Hi,
Jon Burgess wrote:
I don't think that it is worth a try as it tests every byte while the above code tests most of the time only every third byte.
I agree that your algorithm is clever and does greatly cut down the number of comparisons as compared to the old code.
The glibc memchr() implementation does the comparisons 4 bytes at a time using a clever algorithm. It also has assembler optimised variants for some CPU's. I don't think that only doing a comparison of every 3rd byte wins you anything over memchr().
I believe the bulk of the time taken by the routine is transferring all the data from memory into the CPU. Every byte of the data will have to be read into the CPU caches due to cacheline effects. I believe that the asm optimisations will take into account the possibilities of speculative readahead etc. I've not looked into the assembler to see whether it actually exploits this.
I've atached the quickly hacked up test program that I wrote. The output is the time taken for many iterations of the 2 different algorithms. For me the difference is within the measurement noise. It certainly isn't any slower. I'd be interested to know whether it makes any difference on your EPIA, both in the test program and in VDR.
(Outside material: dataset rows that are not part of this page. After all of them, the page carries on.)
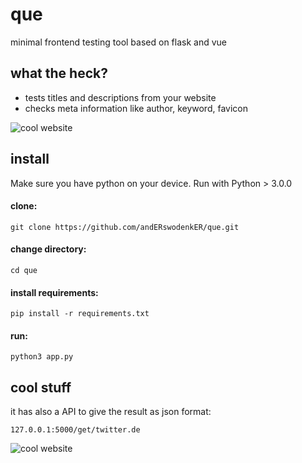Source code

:# que

minimal frontend testing tool based on flask and vue

## what the heck?
 - tests titles and descriptions from your website
 - checks meta information like author, keyword, favicon
 
 ![cool website](http://anderswodenker.de/que/que.png )
 
## install
 
Make sure you have python on your device. Run with Python > 3.0.0
 
#### clone: <br>
`git clone https://github.com/andERswodenkER/que.git`
 
#### change directory: <br>
`cd que`

#### install requirements: <br>
`pip install -r requirements.txt`

#### run: <br>
`python3 app.py`


## cool stuff

it has also a API to give the result as json format:

`127.0.0.1:5000/get/twitter.de`

![cool website](http://anderswodenker.de/que/que_api.png )
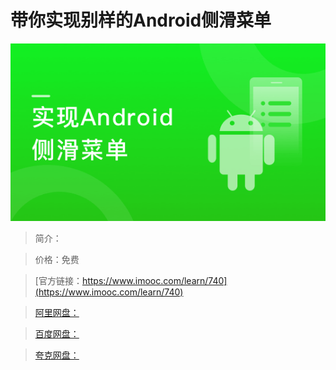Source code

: # 带你实现别样的Android侧滑菜单

![img](../../assets/5fe442f60001769105400304.jpg)

> 简介：

> 价格：免费

> [官方链接：https://www.imooc.com/learn/740](https://www.imooc.com/learn/740)

> [阿里网盘：]()

> [百度网盘：]()

> [夸克网盘：]()
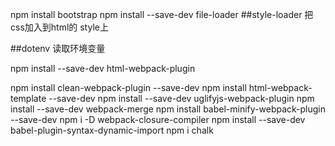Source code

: npm install bootstrap
npm install --save-dev file-loader
##style-loader
把css加入到html的 style上

##dotenv
读取环境变量
<a href="https://www.npmjs.com/package/dotenv"></a>

npm install --save-dev html-webpack-plugin

npm install clean-webpack-plugin --save-dev
npm install html-webpack-template --save-dev
npm install --save-dev uglifyjs-webpack-plugin
npm install --save-dev webpack-merge
npm install babel-minify-webpack-plugin --save-dev
npm i -D webpack-closure-compiler
npm install --save-dev babel-plugin-syntax-dynamic-import
npm i chalk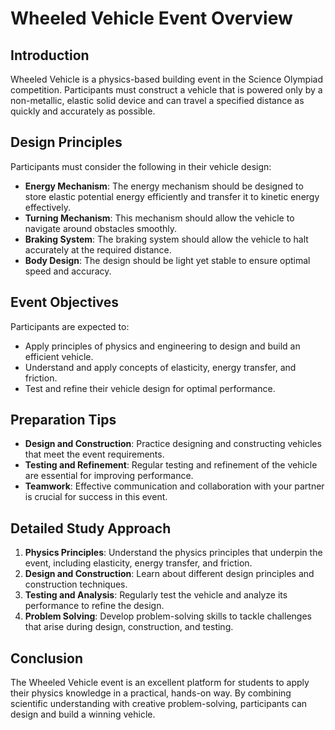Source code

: # Wheeled Vehicle Event Overview

## Introduction
Wheeled Vehicle is a physics-based building event in the Science Olympiad competition. Participants must construct a vehicle that is powered only by a non-metallic, elastic solid device and can travel a specified distance as quickly and accurately as possible.

## Design Principles
Participants must consider the following in their vehicle design:

- **Energy Mechanism**: The energy mechanism should be designed to store elastic potential energy efficiently and transfer it to kinetic energy effectively.
- **Turning Mechanism**: This mechanism should allow the vehicle to navigate around obstacles smoothly.
- **Braking System**: The braking system should allow the vehicle to halt accurately at the required distance.
- **Body Design**: The design should be light yet stable to ensure optimal speed and accuracy.

## Event Objectives
Participants are expected to:

- Apply principles of physics and engineering to design and build an efficient vehicle.
- Understand and apply concepts of elasticity, energy transfer, and friction.
- Test and refine their vehicle design for optimal performance.

## Preparation Tips

- **Design and Construction**: Practice designing and constructing vehicles that meet the event requirements.
- **Testing and Refinement**: Regular testing and refinement of the vehicle are essential for improving performance.
- **Teamwork**: Effective communication and collaboration with your partner is crucial for success in this event.

## Detailed Study Approach
1. **Physics Principles**: Understand the physics principles that underpin the event, including elasticity, energy transfer, and friction.
2. **Design and Construction**: Learn about different design principles and construction techniques.
3. **Testing and Analysis**: Regularly test the vehicle and analyze its performance to refine the design.
4. **Problem Solving**: Develop problem-solving skills to tackle challenges that arise during design, construction, and testing.

## Conclusion
The Wheeled Vehicle event is an excellent platform for students to apply their physics knowledge in a practical, hands-on way. By combining scientific understanding with creative problem-solving, participants can design and build a winning vehicle.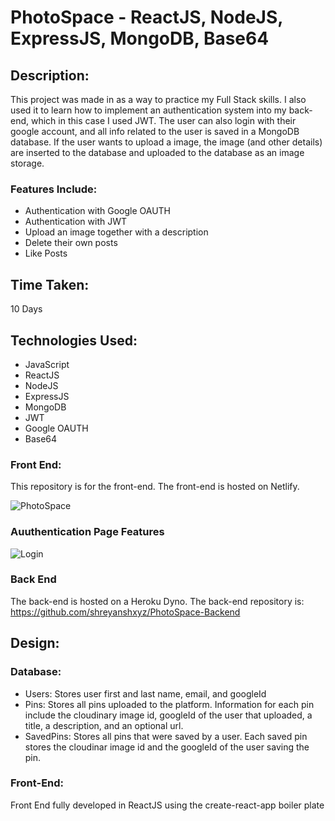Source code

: # PhotoSpace - ReactJS, NodeJS, ExpressJS, MongoDB, Base64


## Description:

This project was made in as a way to practice my Full Stack skills.
I also used it to learn how to implement an authentication system into my
back-end, which in this case I used JWT. The user can also login
with their google account, and all info related to the user is
saved in a MongoDB database. If the user wants to upload a
image, the image (and other details) are inserted to the database
and uploaded to the database as an image storage.

### Features Include:
- Authentication with Google OAUTH
- Authentication with JWT
- Upload an image together with a description
- Delete their own posts
- Like Posts

## Time Taken:

10 Days

## Technologies Used:

- JavaScript
- ReactJS
- NodeJS
- ExpressJS
- MongoDB
- JWT
- Google OAUTH
- Base64

### Front End:

This repository is for the front-end. The front-end is hosted on Netlify.

![PhotoSpace](https://i.imgur.com/c1IQNAg.png?1)

### Auuthentication Page Features 

![Login](https://i.imgur.com/5WmlimP.png?2)

### Back End

The back-end is hosted on a Heroku Dyno. 
The back-end repository is: https://github.com/shreyanshxyz/PhotoSpace-Backend


## Design:

### Database:

- Users: Stores user first and last name, email, and googleId
- Pins: Stores all pins uploaded to the platform. Information for each pin include the cloudinary image id, googleId of the user that uploaded, a title, a description, and an optional url.
- SavedPins: Stores all pins that were saved by a user. Each saved pin stores the cloudinar image id and the googleId of the user saving the pin.


<!-- ### Server-Side:
Apollo Server: 
- Express server with a graphql enpoint:
  - Mutations and queries are sent to the front end and handled with Apollo-Client.
  - Sequelize ORM is used for database requests -->
  
### Front-End:

Front End fully developed in ReactJS using the create-react-app boiler plate
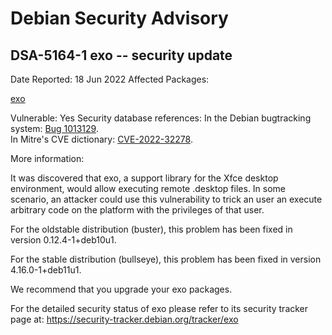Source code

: 
Debian Security Advisory
========================


DSA-5164-1 exo -- security update
---------------------------------



Date Reported:
18 Jun 2022
Affected Packages:

[exo](https://packages.debian.org/src:exo)

Vulnerable:
Yes
Security database references:
In the Debian bugtracking system: [Bug 1013129](https://bugs.debian.org/cgi-bin/bugreport.cgi?bug=1013129).  
In Mitre's CVE dictionary: [CVE-2022-32278](https://security-tracker.debian.org/tracker/CVE-2022-32278).  

More information:

It was discovered that exo, a support library for the Xfce desktop environment,
would allow executing remote .desktop files. In some scenario, an attacker
could use this vulnerability to trick an user an execute arbitrary code on the
platform with the privileges of that user.


For the oldstable distribution (buster), this problem has been fixed
in version 0.12.4-1+deb10u1.


For the stable distribution (bullseye), this problem has been fixed in
version 4.16.0-1+deb11u1.


We recommend that you upgrade your exo packages.


For the detailed security status of exo please refer to
its security tracker page at:
<https://security-tracker.debian.org/tracker/exo>





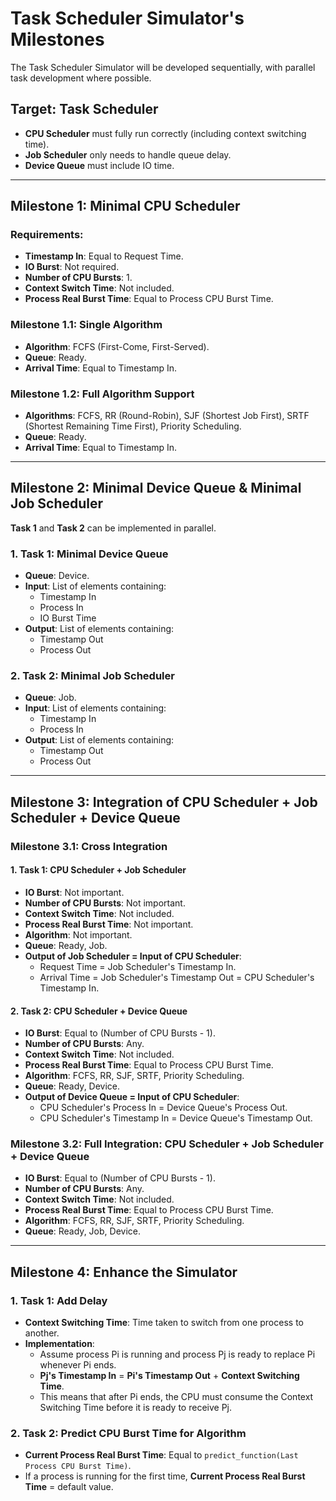# Task Scheduler Simulator's Milestones

The Task Scheduler Simulator will be developed sequentially, with parallel task development where possible.

## Target: Task Scheduler

- **CPU Scheduler** must fully run correctly (including context switching time).
- **Job Scheduler** only needs to handle queue delay.
- **Device Queue** must include IO time.

---

## Milestone 1: Minimal CPU Scheduler

### Requirements:
- **Timestamp In**: Equal to Request Time.
- **IO Burst**: Not required.
- **Number of CPU Bursts**: 1.
- **Context Switch Time**: Not included.
- **Process Real Burst Time**: Equal to Process CPU Burst Time.

### Milestone 1.1: Single Algorithm
- **Algorithm**: FCFS (First-Come, First-Served).
- **Queue**: Ready.
- **Arrival Time**: Equal to Timestamp In.

### Milestone 1.2: Full Algorithm Support
- **Algorithms**: FCFS, RR (Round-Robin), SJF (Shortest Job First), SRTF (Shortest Remaining Time First), Priority Scheduling.
- **Queue**: Ready.
- **Arrival Time**: Equal to Timestamp In.

---

## Milestone 2: Minimal Device Queue & Minimal Job Scheduler

**Task 1** and **Task 2** can be implemented in parallel.

### 1. Task 1: Minimal Device Queue
- **Queue**: Device.
- **Input**: List of elements containing:
  - Timestamp In
  - Process In
  - IO Burst Time
- **Output**: List of elements containing:
  - Timestamp Out
  - Process Out

### 2. Task 2: Minimal Job Scheduler
- **Queue**: Job.
- **Input**: List of elements containing:
  - Timestamp In
  - Process In
- **Output**: List of elements containing:
  - Timestamp Out
  - Process Out

---

## Milestone 3: Integration of CPU Scheduler + Job Scheduler + Device Queue

### Milestone 3.1: Cross Integration

#### 1. Task 1: CPU Scheduler + Job Scheduler
- **IO Burst**: Not important.
- **Number of CPU Bursts**: Not important.
- **Context Switch Time**: Not included.
- **Process Real Burst Time**: Not important.
- **Algorithm**: Not important.
- **Queue**: Ready, Job.
- **Output of Job Scheduler = Input of CPU Scheduler**:
  - Request Time = Job Scheduler's Timestamp In.
  - Arrival Time = Job Scheduler's Timestamp Out = CPU Scheduler's Timestamp In.

#### 2. Task 2: CPU Scheduler + Device Queue
- **IO Burst**: Equal to (Number of CPU Bursts - 1).
- **Number of CPU Bursts**: Any.
- **Context Switch Time**: Not included.
- **Process Real Burst Time**: Equal to Process CPU Burst Time.
- **Algorithm**: FCFS, RR, SJF, SRTF, Priority Scheduling.
- **Queue**: Ready, Device.
- **Output of Device Queue = Input of CPU Scheduler**:
  - CPU Scheduler's Process In = Device Queue's Process Out.
  - CPU Scheduler's Timestamp In = Device Queue's Timestamp Out.

### Milestone 3.2: Full Integration: CPU Scheduler + Job Scheduler + Device Queue
- **IO Burst**: Equal to (Number of CPU Bursts - 1).
- **Number of CPU Bursts**: Any.
- **Context Switch Time**: Not included.
- **Process Real Burst Time**: Equal to Process CPU Burst Time.
- **Algorithm**: FCFS, RR, SJF, SRTF, Priority Scheduling.
- **Queue**: Ready, Job, Device.

---

## Milestone 4: Enhance the Simulator

### 1. Task 1: Add Delay
- **Context Switching Time**: Time taken to switch from one process to another.
- **Implementation**:
  - Assume process Pi is running and process Pj is ready to replace Pi whenever Pi ends.
  - **Pj's Timestamp In** = **Pi's Timestamp Out** + **Context Switching Time**.
  - This means that after Pi ends, the CPU must consume the Context Switching Time before it is ready to receive Pj.

### 2. Task 2: Predict CPU Burst Time for Algorithm
- **Current Process Real Burst Time**: Equal to `predict_function(Last Process CPU Burst Time)`.
- If a process is running for the first time, **Current Process Real Burst Time** = default value.
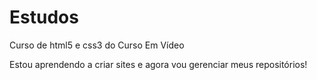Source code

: # Estudos
 Curso de html5 e css3 do Curso Em Vídeo

 Estou aprendendo a criar sites e agora vou gerenciar meus repositórios!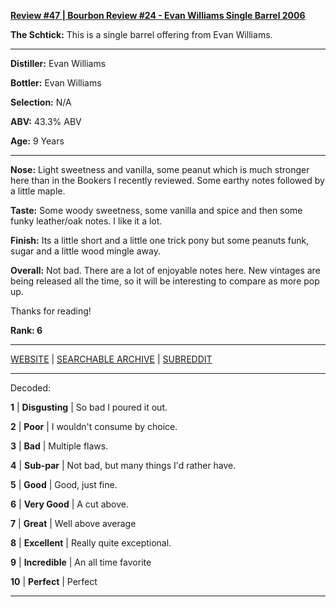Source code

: 
[**Review #47 | Bourbon Review #24 - Evan Williams Single Barrel 2006**]( https://t8ke.review/review-47-evan-williams-single-barrel-2006-re-review-2/)

**The Schtick:** This is a single barrel offering from Evan Williams.

-----

**Distiller:** Evan Williams

**Bottler:** Evan Williams

**Selection:** N/A

**ABV:** 43.3% ABV

**Age:** 9 Years 

-----

**Nose:**  Light sweetness and vanilla, some peanut which is much stronger here than in the Bookers I recently reviewed. Some earthy notes followed by a little maple.

**Taste:** Some woody sweetness, some vanilla and spice and then some funky leather/oak notes. I like it a lot. 

**Finish:** Its a little short and a little one trick pony but some peanuts funk, sugar and a little wood mingle away.  

**Overall:** Not bad. There are a lot of enjoyable notes here. New vintages are being released all the time, so it will be interesting to compare as more pop up. 

Thanks for reading!

**Rank: 6**



-----

[WEBSITE](https://t8ke.review) | [SEARCHABLE ARCHIVE](https://t8ke.review/review-archive/) | [SUBREDDIT](https://reddit.com/r/t8kereviews)

-----

Decoded:

**1** | **Disgusting** | So bad I poured it out.

**2** | **Poor** | I wouldn't consume by choice.

**3** | **Bad** | Multiple flaws.

**4** | **Sub-par** | Not bad, but many things I'd rather have.

**5** | **Good** | Good, just fine.

**6** | **Very Good** | A cut above.

**7** | **Great** | Well above average

**8** | **Excellent** | Really quite exceptional.

**9** | **Incredible** | An all time favorite

**10** | **Perfect** | Perfect

----

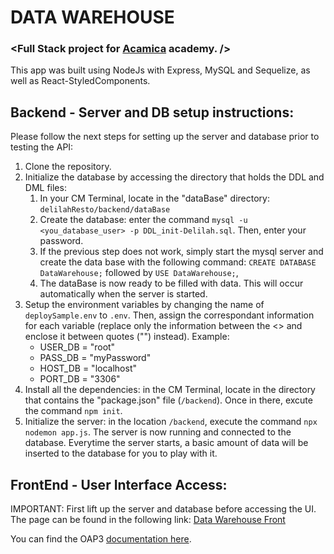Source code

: # DATA WAREHOUSE
### <Full Stack project for [Acamica](https://www.acamica.com) academy. />
This app was built using NodeJs with Express, MySQL and Sequelize, as well as React-StyledComponents.

## Backend - Server and DB setup instructions:
Please follow the next steps for setting up the server and database prior to testing the API:
1. Clone the repository.
2. Initialize the database by accessing the directory that holds the DDL and DML files:
    1. In your CM Terminal, locate in the "dataBase" directory: `delilahResto/backend/dataBase`
    2. Create the database: enter the command `mysql -u <you_database_user> -p DDL_init-Delilah.sql`. Then, enter your password.
    3. If the previous step does not work, simply start the mysql server and create the data base with the following command: `CREATE DATABASE DataWarehouse;` followed by `USE DataWarehouse;`,
    4. The dataBase is now ready to be filled with data. This will occur automatically when the server is started. 
3. Setup the environment variables by changing the name of `deploySample.env` to `.env`. Then, assign the correspondant information for each variable (replace only the information between the <> and enclose it between quotes ("") instead). Example:
    - USER_DB = "root"
    - PASS_DB = "myPassword"
    - HOST_DB = "localhost"
    - PORT_DB = "3306"
4. Install all the dependencies: in the CM Terminal, locate in the directory that contains the "package.json" file (`/backend`). Once in there, excute the command `npm init`.
5. Initialize the server: in the location `/backend`, execute the command `npx nodemon app.js`. The server is now running and connected to the database. Everytime the server starts, a basic amount of data will be inserted to the database for you to play with it.

## FrontEnd - User Interface Access: 
IMPORTANT: First lift up the server and database before accessing the UI.
The page can be found in the following link: [Data Warehouse Front](https://rassaster.github.io/Data-Warehouse/#/login)

You can find the OAP3 [documentation here](https://app.swaggerhub.com/apis/Rassaster/data-warehouse/1.0.0#/Z-Wave/setDimmer).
You were right. Using memchr() reduces CPU load on my 600 MHz EPIA System by 1 % for channel ZDF and by 4 % for the HDTV channel HDFORUM. The numbers were taken by just running VDR in transfer mode for the mentioned channel (= no xine attached to VDR).
I also gave memmem() a try but the CPU load was increased by this change.
Attached you'll find an updated patch according to your suggestion.
Bye.